====== Data extracts

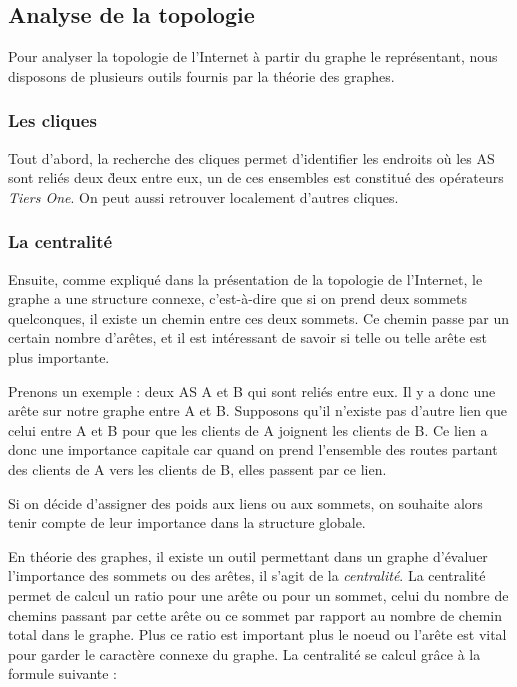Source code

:

%

\subsection{Analyse de la topologie}

\par
Pour analyser la topologie de l'Internet \`a partir du graphe le repr\'esentant, nous disposons de plusieurs outils fournis par la th\'eorie des graphes.

\subsubsection{Les cliques}

Tout d'abord, la recherche des cliques permet d'identifier les endroits o\`u les AS sont reli\'es deux \` deux entre eux, un de ces ensembles est constitu\'e des op\'erateurs \textit{Tiers One}. On peut aussi retrouver localement d'autres cliques.

\subsubsection{La centralit\'e}

\par
Ensuite, comme expliqu\'e dans la pr\'esentation de la topologie de l'Internet, le graphe a une structure connexe, c'est-\`a-dire que si on prend deux sommets quelconques, il existe un chemin entre ces deux sommets.
Ce chemin passe par un certain nombre d'ar\^etes, et il est int\'eressant de savoir si telle ou telle ar\^ete est plus importante.
\par
Prenons un exemple : deux AS A et B qui sont reli\'es entre eux. Il y a donc une ar\^ete sur notre graphe entre A et B. Supposons qu'il n'existe pas d'autre lien que celui entre A et B pour que les clients de A joignent les clients de B. Ce lien a donc une importance capitale car quand on prend l'ensemble des routes partant des clients de A vers les clients de B, elles passent par ce lien.
\par
Si on d\'ecide d'assigner des poids aux liens ou aux sommets, on souhaite alors tenir compte de leur importance dans la structure globale.

\par
En th\'eorie des graphes, il existe un outil permettant dans un graphe d'\'evaluer l'importance des sommets ou des ar\^etes, il s'agit de la \textit{centralit\'e}. La centralit\'e permet de calcul un ratio pour une ar\^ete ou pour un sommet, celui du nombre de chemins passant par cette ar\^ete ou ce sommet par rapport au nombre de chemin total dans le graphe. Plus ce ratio est important plus le noeud ou l'ar\^ete est vital pour garder le caract\`ere connexe du graphe. La centralit\'e se calcul gr\^ace \`a la formule suivante :

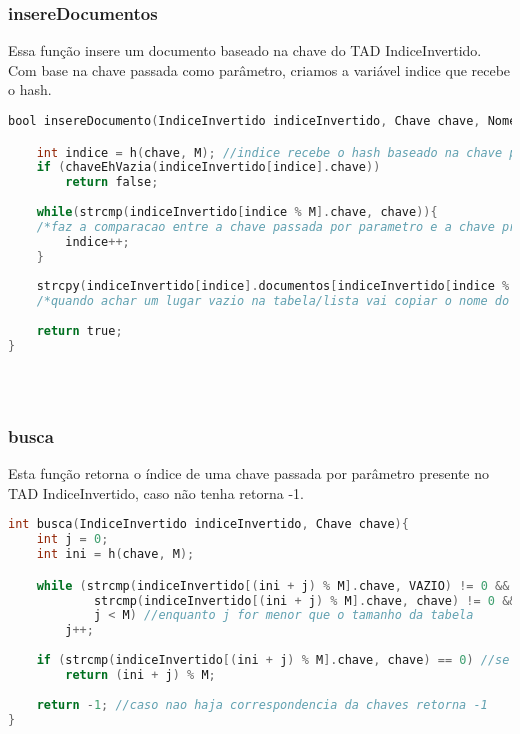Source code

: \documentclass{article}
\begin{document}
\subsubsection{insereDocumentos}

Essa função insere um documento baseado na chave do TAD IndiceInvertido. Com base na chave passada como parâmetro,
criamos a variável indice que recebe o hash.

\begin{lstlisting}[caption={Função insereDocumento},label={lst:cod3},language=C]
bool insereDocumento(IndiceInvertido indiceInvertido, Chave chave, NomeDocumento nomeDocumento){

    int indice = h(chave, M); //indice recebe o hash baseado na chave passada por parametro e tamanho da tabela 
    if (chaveEhVazia(indiceInvertido[indice].chave)) 
        return false;
    
    while(strcmp(indiceInvertido[indice % M].chave, chave)){ 
    /*faz a comparacao entre a chave passada por parametro e a chave presente na tabela do indiceInvertido. Enquanto as chaves forem iguais o indice vai mudando.*/
        indice++;  
    }
    
    strcpy(indiceInvertido[indice].documentos[indiceInvertido[indice % M].n++], nomeDocumento);  
    /*quando achar um lugar vazio na tabela/lista vai copiar o nome do documento passado como parametro para o documento presente no indiceInvertido*/
    
    return true;
}


    
    \end{lstlisting}

\subsubsection{busca}
Esta função retorna o índice de uma chave passada por parâmetro presente no TAD IndiceInvertido, caso não tenha retorna -1.

\begin{lstlisting}[caption={Função busca},label={lst:cod4},language=C]
int busca(IndiceInvertido indiceInvertido, Chave chave){
    int j = 0;
    int ini = h(chave, M);

    while (strcmp(indiceInvertido[(ini + j) % M].chave, VAZIO) != 0 &&
            strcmp(indiceInvertido[(ini + j) % M].chave, chave) != 0 && // compara se a chave do parametro e a presente na tabela sao diferentes
            j < M) //enquanto j for menor que o tamanho da tabela
        j++; 
    
    if (strcmp(indiceInvertido[(ini + j) % M].chave, chave) == 0) //se as chaves forem iguais retorna a posicao na tabela
        return (ini + j) % M;
    
    return -1; //caso nao haja correspondencia da chaves retorna -1
}

\end{lstlisting}
\end{document}
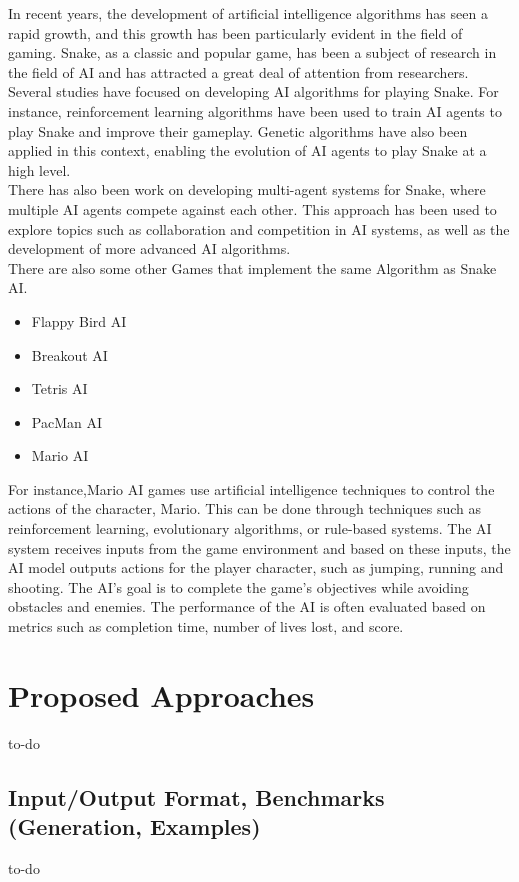 \documentclass[a4paper,12pt]{article}
\begin{document}
In recent years, the development of artificial intelligence algorithms has seen a rapid growth,
and this growth has been particularly evident in the field of gaming. Snake, as a classic and popular game, 
has been a subject of research in the field of AI and has attracted a great deal of attention from researchers.\\
Several studies have focused on developing AI algorithms for playing Snake. For instance, reinforcement learning 
algorithms have been used to train AI agents to play Snake and improve their gameplay. Genetic algorithms have also
been applied in this context, enabling the evolution of AI agents to play Snake at a high level.\\
There has also been work on developing multi-agent systems for Snake, where multiple AI agents compete against each other.
This approach has been used to explore topics such as collaboration and competition in AI systems, as well as the development of more advanced AI algorithms.\\
There are also some other Games that implement the same Algorithm as Snake AI.\cite{RelatedWork}
\begin{itemize}
\item Flappy Bird AI
\item Breakout AI
\item Tetris AI
\item PacMan AI
\item Mario AI
\end{itemize}
For instance,Mario AI games use artificial intelligence techniques to control the actions of the character,
Mario. This can be done through techniques such as reinforcement learning, evolutionary algorithms,
or rule-based systems. The AI system receives inputs from the game environment and based on these inputs,
the AI model outputs actions for the player character, such as jumping, running and shooting.
The AI's goal is to complete the game's objectives while avoiding obstacles and enemies.
The performance of the AI is often evaluated based on metrics such as completion time, number of lives lost, and score.

\section{Proposed Approaches}
to-do
\subsection{Input/Output Format, Benchmarks (Generation, Examples)}
to-do
\end{document}
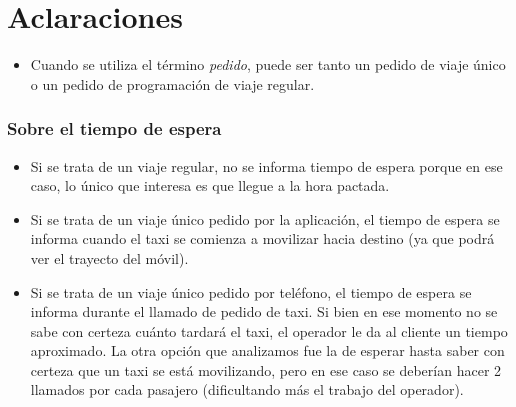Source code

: \documentclass[a4paper]{article}
\begin{document}
\newtheorem{teo}{Teorema}[section]
\newtheorem{propo}{Proposici\'{o}n}[section]
\newtheorem{lema}{Lema}[section]
\newtheorem{coro}{Corolario}[section]
\newtheorem{defi}{Definici\'{o}n}[section]

\newpage
\thispagestyle{empty}
\tableofcontents

\parskip=5pt
\setlength{\parindent}{0pt}

\newpage
\setcounter{page}{1}
\pagestyle{plain}

\newpage


\newcommand{\Asig}{\ensuremath{\leftarrow}}
\newcommand{\AndY}{\ensuremath{\wedge}}
\newcommand{\Or}{\ensuremath{\vee}}
\newcommand{\Not}{\ensuremath{\neg}}
\newcommand{\NotEq}{\ensuremath{\neq}}
\newcommand{\MayorIg}{\ensuremath{\geq}}
\newcommand{\tabu}{\hspace*{0.7cm}}
\newcommand{\ctabu}{\hspace*{0.8cm}}
\newcommand{\htabu}{\hspace*{0.35cm}}
\newcommand{\moduloNombre}[1]{\textbf{#1}}

\section{Aclaraciones}
\begin{itemize}
\item Cuando se utiliza el t\'ermino \textit{pedido}, puede ser tanto un pedido de viaje \'unico o un pedido de programaci\'on
de viaje regular.
\end{itemize}

\subsubsection{Sobre el tiempo de espera}
\begin{itemize}
\item Si se trata de un viaje regular, no se informa tiempo de espera porque en ese caso, lo \'unico que interesa es que llegue
a la hora pactada.
\item Si se trata de un viaje \'unico pedido por la aplicaci\'on, el tiempo de espera se informa cuando el taxi se comienza a movilizar
hacia destino (ya que podr\'a ver el trayecto del m\'ovil).
\item Si se trata de un viaje \'unico pedido por tel\'efono, el tiempo de espera se informa durante el llamado de pedido de taxi.
Si bien en ese momento no se sabe con certeza cu\'anto tardar\'a el taxi, el operador le da al cliente un tiempo aproximado.
La otra opción que analizamos fue la de esperar hasta saber con certeza que un taxi se est\'a movilizando, pero en ese caso
se deber\'ian hacer 2 llamados por cada pasajero (dificultando m\'as el trabajo del operador).
\end{itemize}
\end{document}
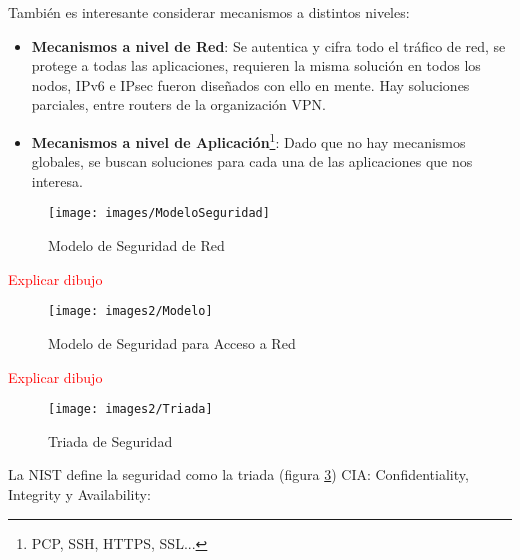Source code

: \documentclass[10pt,portrait, twocolumn]{article}
\begin{document}
También es interesante considerar mecanismos a distintos niveles:

	\begin{itemize}
		\item \textbf{Mecanismos a nivel de Red}: Se autentica y cifra todo el tráfico de red, se protege a todas las aplicaciones, requieren la misma solución en todos los nodos, IPv6 e IPsec fueron diseñados con ello en mente. Hay soluciones parciales, entre routers de la organización VPN.
		\item \textbf{Mecanismos a nivel de Aplicación}\footnote{PCP, SSH, HTTPS, SSL...}: Dado que no hay mecanismos globales, se buscan soluciones para cada una de las aplicaciones que nos interesa.
	\end{itemize}
	
	\begin{figure}[ht!]
	\centering
	\texttt{[image: images/ModeloSeguridad]}
	\caption{Modelo de Seguridad de Red}
	\label{table:Planta1}
	\end{figure}
	
\textcolor{red}{Explicar dibujo}

	\begin{figure}[ht!]
	\centering
	\texttt{[image: images2/Modelo]}
	\caption{Modelo de Seguridad para Acceso a Red}
	\label{table:Planta1}
	\end{figure}
	
\textcolor{red}{Explicar dibujo}

	\begin{figure}[ht!]
	\centering
	\texttt{[image: images2/Triada]}
	\caption{Triada de Seguridad}
	\label{fig:Triada}
	\end{figure}
	
La NIST define la seguridad como la triada (figura \ref{fig:Triada}) CIA: Confidentiality, Integrity y Availability:
\end{document}
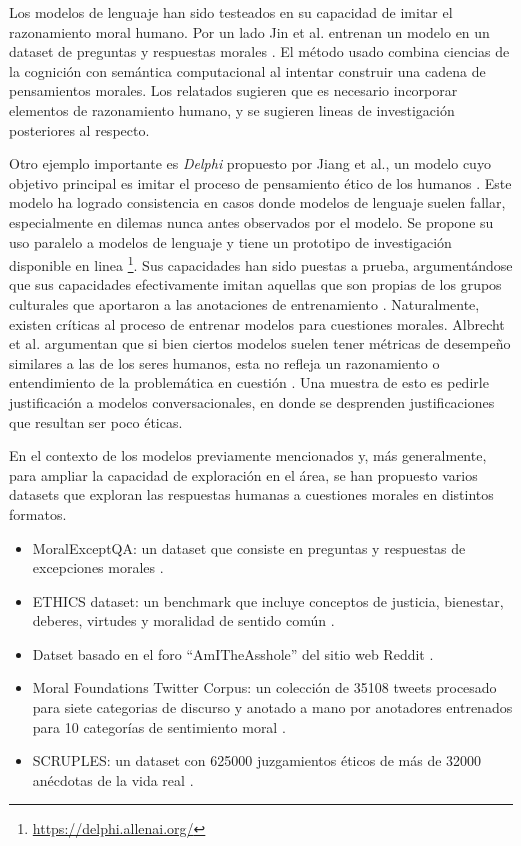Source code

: \documentclass[
	spanish, %
	letterpaper, oneside
]{article}
\begin{document}

Los modelos de lenguaje han sido testeados en su capacidad de imitar el razonamiento moral humano. Por un lado Jin et al. entrenan un modelo en un dataset de preguntas y respuestas morales \cite{Jin}. El método usado combina ciencias de la cognición con semántica computacional al intentar construir una cadena de pensamientos morales. Los relatados sugieren que es necesario incorporar elementos de razonamiento humano, y se sugieren lineas de investigación posteriores al respecto.

\newp Otro ejemplo importante es \textit{Delphi} propuesto por Jiang et al., un modelo cuyo objetivo principal es imitar el proceso de pensamiento ético de los humanos \cite{Jiang}. Este modelo ha logrado consistencia en casos donde modelos de lenguaje suelen fallar, especialmente en dilemas nunca antes observados por el modelo. Se propone su uso paralelo a modelos de lenguaje y tiene un prototipo de investigación disponible en linea \footnote{\url{https://delphi.allenai.org/}}. Sus capacidades han sido puestas a prueba, argumentándose que sus capacidades efectivamente imitan aquellas que son propias de los grupos culturales que aportaron a las anotaciones de entrenamiento \cite{Fraser}. Naturalmente, existen críticas al proceso de entrenar modelos para cuestiones morales. Albrecht et al. argumentan que si bien ciertos modelos suelen tener métricas de desempeño similares a las de los seres humanos, esta no refleja un razonamiento o entendimiento de la problemática en cuestión \cite{Albrecht}. Una muestra de esto es pedirle justificación a modelos conversacionales, en donde se desprenden justificaciones que resultan ser poco éticas.



En el contexto de los modelos previamente mencionados y, más generalmente, para ampliar la capacidad de exploración en el área, se han propuesto varios datasets que exploran las respuestas humanas a cuestiones morales en distintos formatos.

\begin{itemize}
    \item MoralExceptQA: un dataset que consiste en preguntas y respuestas de excepciones morales \cite{Jin}.
    \item ETHICS dataset: un benchmark que incluye conceptos de justicia, bienestar, deberes, virtudes y moralidad de sentido común \cite{Hen}.
    \item Datset basado en el foro ``AmITheAsshole'' del sitio web Reddit \cite{Efs}.
    \item Moral Foundations Twitter Corpus: un colección de 35108 tweets procesado para siete categorias de discurso y anotado a mano por anotadores entrenados para 10 categorías de sentimiento moral \cite{Hoover}.
    \item SCRUPLES: un dataset con 625000 juzgamientos éticos de más de 32000 anécdotas de la vida real \cite{Lourie}.
\end{itemize}
\end{document}
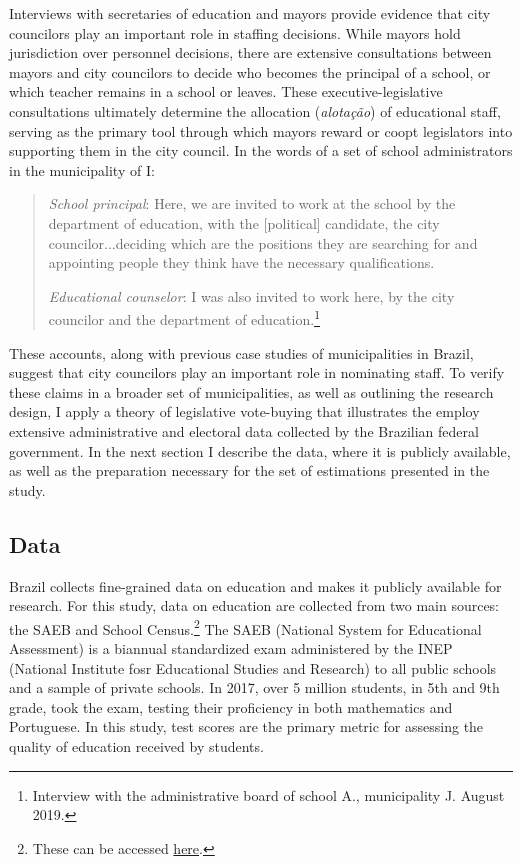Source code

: \documentclass[12pt,a4paper]{article}
\begin{document}
Interviews with secretaries of education and mayors provide evidence that city councilors play an important role in staffing decisions. While mayors hold jurisdiction over personnel decisions, there are extensive consultations between mayors and city councilors to decide who becomes the principal of a school, or which teacher remains in a school or leaves. These executive-legislative consultations ultimately determine the allocation (\textit{alotação}) of educational staff, serving as the primary tool through which mayors reward or coopt legislators into supporting them in the city council. In the words of a set of school administrators in the municipality of I:

\begin{quote}
    \emph{School principal}: Here, we are invited to work at the school by the department of education, with the [political] candidate, the city councilor...deciding which are the positions they are searching for and appointing people they think have the necessary qualifications.

    \emph{Educational counselor}: I was also invited to work here, by the city councilor and the department of education.\footnote{Interview with the administrative board of school A., municipality J. August 2019.}
\end{quote}

These accounts, along with previous case studies of municipalities in Brazil, suggest that city councilors play an important role in nominating staff. To verify these claims in a broader set of municipalities, as well as outlining the research design, I apply a theory of legislative vote-buying that illustrates the  employ extensive administrative and electoral data collected by the Brazilian federal government. In the next section I describe the data, where it is publicly available, as well as the preparation necessary for the set of estimations presented in the study.

\subsection{Data}

Brazil collects fine-grained data on education and makes it publicly available for research. For this study, data on education are collected from two main sources: the SAEB and School Census.\footnote{These can be accessed \hyperlink{http://portal.inep.gov.br/web/guest/dados}{here}.} The SAEB (National System for Educational Assessment) is a biannual standardized exam administered by the INEP (National Institute fosr Educational Studies and Research) to all public schools and a sample of private schools. In 2017, over 5 million students, in 5th and 9th grade, took the exam, testing their proficiency in both mathematics and Portuguese. In this study, test scores are the primary metric for assessing the quality of education received by students.
\end{document}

============

**Task goal:** For the string "other", search the preceding data and copy every line that includes it.

**Expected answer:**
There has also been work on developing multi-agent systems for Snake, where multiple AI agents compete against each other.
There are also some other Games that implement the same Algorithm as Snake AI.\cite{RelatedWork}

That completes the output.